Changements de : a-b) bilan de masse en surface (SMB), c-d) précipitations neigeuses (SF), e-f) ruissellement de l’eau de fonte (RU), g-h) précipitations pluvieuses (RF) intégrés sur l’ensemble de la glace continentale (colonne de gauche, grounded) et les plateformes glaciaires (colonne de droite, ice shelves); unité : Gt yr−1. Surface mass balance (a-b), snowfall (c-d), runoff (e-f) and rainfall (g-h) anomaly (Gt-yr-1) over the grounded ice sheet (left) and ice shelves (right).
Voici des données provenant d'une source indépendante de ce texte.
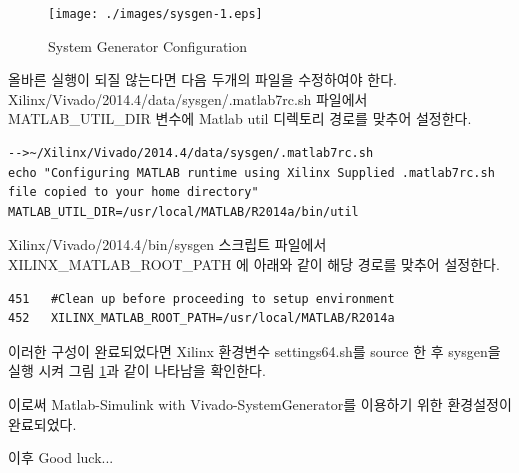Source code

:\documentclass[11pt
  , a4paper
  , article
  , oneside
]{memoir}
\begin{document}
\begin{figure}[h!]
	\centering
	\texttt{[image: ./images/sysgen-1.eps]}
	\caption{System Generator Configuration}
	\label{fig:sysgen_1} 
\end{figure}

올바른 실행이 되질 않는다면 다음 두개의 파일을 수정하여야 한다. \\
Xilinx/Vivado/2014.4/data/sysgen/.matlab7rc.sh 파일에서  MATLAB\_UTIL\_DIR 변수에 Matlab util 디렉토리 경로를 맞추어 설정한다.
\begin{lstlisting}[style=termstyle]
-->~/Xilinx/Vivado/2014.4/data/sysgen/.matlab7rc.sh
echo "Configuring MATLAB runtime using Xilinx Supplied .matlab7rc.sh file copied to your home directory"
MATLAB_UTIL_DIR=/usr/local/MATLAB/R2014a/bin/util
\end{lstlisting}

Xilinx/Vivado/2014.4/bin/sysgen 스크립트 파일에서 XILINX\_MATLAB\_ROOT\_PATH 에 아래와 같이 해당 경로를 맞추어 설정한다.

\begin{lstlisting}[style=termstyle]
451   #Clean up before proceeding to setup environment
452   XILINX_MATLAB_ROOT_PATH=/usr/local/MATLAB/R2014a
\end{lstlisting}

이러한 구성이 완료되었다면 Xilinx 환경변수 settings64.sh를 source 한 후 sysgen을 실행 시켜 그림 \ref{fig:sysgen_1}과 같이 나타남을 확인한다.

이로써 Matlab-Simulink with Vivado-SystemGenerator를 이용하기 위한 환경설정이 완료되었다.

이후 Good luck...


\clearpage


\end{document}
Le BMS sur le continent augmente dans toutes nos simulations (figure 2a) avec de premières différences vers 2040-2050. La tendance est dominée par une augmentation des précipitations sous forme de neige, notamment sur les marges du continent (figure 1) tandis que l’augmentation de BMS est plus faible sur le plateau en haute altitude. Au-delà de 2095, une seule simulation ne projette plus d’augmentation du BMS mais une tendance à la baisse car le ruissellement de l’eau de fonte en surface augmente plus fortement que l’accumulation (figure 2e).

A l’opposé sur les plateformes glaciaires, les projections montrent plus d’incertitudes entre un quasi équilibre et de fortes diminutions après 2075 allant jusqu’à des anomalies négatives sur pratiquement toutes les plateformes pour MAR (CNRM-CM6-1) avec une valeur de -335 Gt an−1 pour la période 2071-2100 (figure 1c).

L’augmentation des températures entraîne une augmentation de la fonte en surface, ce qui conduit à saturer le manteau neigeux. En conséquence, l’excès d’eau liquide provenant de la fonte ou des précipitations liquides ne peuvent plus être absorbées dans le névé et y regeler, mais finissent par ruisseler. De plus, comme les précipitations neigeuses n’augmentent pas beaucoup (une grande partie de l’augmentation des précipitations se fait sous forme liquide), le manteau neigeux n’est pas régénéré. Les changements du ruissellement en surface expliquent donc pratiquement entièrement les changements de BMS sur les plateformes (figure 1f), excepté dans MAR (NorESM-1) où le seul changement notable de BMS provient d’une modification des précipitations solides à cause d’un changement de circulation atmosphérique (non montré ici, voir Kittel et al., 2021).

Nos projections du BMS semblent ainsi montrer une grande dispersion que ce soit sur la partie continentale de l’inlandsis ou les plateformes. Cette diversion peut être attribuée aux différents réchauffements des modèles de forçage malgré l’utilisation de scénario d’émissions similaires (R2 = 0,91 et 0,89 respectivement sur la glace continentale et les plateformes) (figure 3).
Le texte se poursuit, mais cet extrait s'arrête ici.